### TRY IT
Starting at the line that contains "There may be" and ending at the line that contains "An example of", the lines below are to be given again exactly, with nothing added.

SUPPLIED RECORDS below:

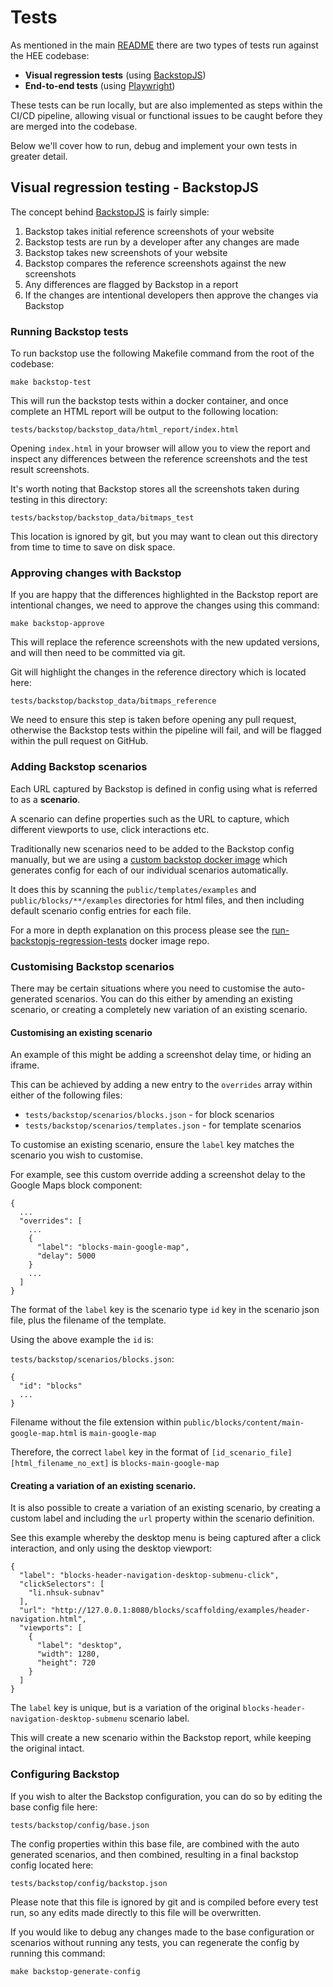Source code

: # Tests

As mentioned in the main [README](https://github.com/Health-Education-England/hee-prototypes/blob/master/README.md) there 
are two types of tests run against the HEE codebase:

- **Visual regression tests** (using [BackstopJS](https://garris.github.io/BackstopJS/))
- **End-to-end tests** (using [Playwright](https://playwright.dev/))

These tests can be run locally, but are also implemented as steps within the CI/CD pipeline, allowing visual or functional
issues to be caught before they are merged into the codebase.

Below we'll cover how to run, debug and implement your own tests in greater detail.

## Visual regression testing - BackstopJS

The concept behind [BackstopJS](https://garris.github.io/BackstopJS/) is fairly simple: 

1. Backstop takes initial reference screenshots of your website
2. Backstop tests are run by a developer after any changes are made
3. Backstop takes new screenshots of your website
4. Backstop compares the reference screenshots against the new screenshots
5. Any differences are flagged by Backstop in a report
6. If the changes are intentional developers then approve the changes via Backstop

### Running Backstop tests

To run backstop use the following Makefile command from the root of the codebase:

`make backstop-test`

This will run the backstop tests within a docker container, and once complete an HTML report will be output to the 
following location:

`tests/backstop/backstop_data/html_report/index.html`

Opening `index.html` in your browser will allow you to view the report and inspect any differences between the reference
screenshots and the test result screenshots.

It's worth noting that Backstop stores all the screenshots taken during testing in this directory:

`tests/backstop/backstop_data/bitmaps_test`

This location is ignored by git, but you may want to clean out this directory from time to time to save on disk space.  

### Approving changes with Backstop

If you are happy that the differences highlighted in the Backstop report are intentional changes, we need to approve the 
changes using this command:

`make backstop-approve`

This will replace the reference screenshots with the new updated versions, and will then need to be committed via git.

Git will highlight the changes in the reference directory which is located here:

`tests/backstop/backstop_data/bitmaps_reference`

We need to ensure this step is taken before opening any pull request, otherwise the Backstop tests within the pipeline
will fail, and will be flagged within the pull request on GitHub.

### Adding Backstop scenarios

Each URL captured by Backstop is defined in config using what is referred to as a **scenario**.

A scenario can define properties such as the URL to capture, which different viewports to use, click interactions etc.

Traditionally new scenarios need to be added to the Backstop config manually, but we are using a [custom backstop docker image](https://github.com/Health-Education-England/run-backstopjs-regression-tests)
which generates config for each of our individual scenarios automatically.

It does this by scanning the `public/templates/examples` and `public/blocks/**/examples` directories for html files, and 
then including default scenario config entries for each file.

For a more in depth explanation on this process please see the [run-backstopjs-regression-tests](https://github.com/Health-Education-England/run-backstopjs-regression-tests)
docker image repo.

### Customising Backstop scenarios

There may be certain situations where you need to customise the auto-generated scenarios. You can do this either by 
amending an existing scenario, or creating a completely new variation of an existing scenario.

#### Customising an existing scenario 

An example of this might be adding a screenshot delay time, or hiding an iframe.

This can be achieved by adding a new entry to the `overrides` array within either of the following files:

- `tests/backstop/scenarios/blocks.json` - for block scenarios
- `tests/backstop/scenarios/templates.json` - for template scenarios

To customise an existing scenario, ensure the `label` key matches the scenario you wish to customise. 

For example, see this custom override adding a screenshot delay to the Google Maps block component:

```
{
  ...
  "overrides": [
    ...
    {
      "label": "blocks-main-google-map",
      "delay": 5000
    }
    ...
  ]
}
```

The format of the `label` key is the scenario type `id` key in the scenario json file, plus the filename of the template.

Using the above example the `id` is:

`tests/backstop/scenarios/blocks.json`:
```
{
  "id": "blocks"
  ...
}
```

Filename without the file extension within `public/blocks/content/main-google-map.html` is `main-google-map`

Therefore, the correct `label` key in the format of `[id_scenario_file][html_filename_no_ext]` is `blocks-main-google-map`  

#### Creating a variation of an existing scenario.

It is also possible to create a variation of an existing scenario, by creating a custom label and including the `url`
property within the scenario definition.

See this example whereby the desktop menu is being captured after a click interaction, and only using the desktop viewport:

```
{
  "label": "blocks-header-navigation-desktop-submenu-click",
  "clickSelectors": [
    "li.nhsuk-subnav"
  ],
  "url": "http://127.0.0.1:8080/blocks/scaffolding/examples/header-navigation.html",
  "viewports": [
    {
      "label": "desktop",
      "width": 1280,
      "height": 720
    }
  ]
}
```

The `label` key is unique, but is a variation of the original `blocks-header-navigation-desktop-submenu` scenario label. 

This will create a new scenario within the Backstop report, while keeping the original intact.

### Configuring Backstop

If you wish to alter the Backstop configuration, you can do so by editing the base config file here:

`tests/backstop/config/base.json`

The config properties within this base file, are combined with the auto generated scenarios, and then combined,
resulting in a final backstop config located here: 

`tests/backstop/config/backstop.json`

Please note that this file is ignored by git and is compiled before every test run, so any edits made directly to this file 
will be overwritten.

If you would like to debug any changes made to the base configuration or scenarios without running any tests, you can 
regenerate the config by running this command:

`make backstop-generate-config`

End of SUPPLIED RECORDS.

### EXERCISE SOLUTION
There may be certain situations where you need to customise the auto-generated scenarios. You can do this either by 
amending an existing scenario, or creating a completely new variation of an existing scenario.

#### Customising an existing scenario 

An example of this might be adding a screenshot delay time, or hiding an iframe.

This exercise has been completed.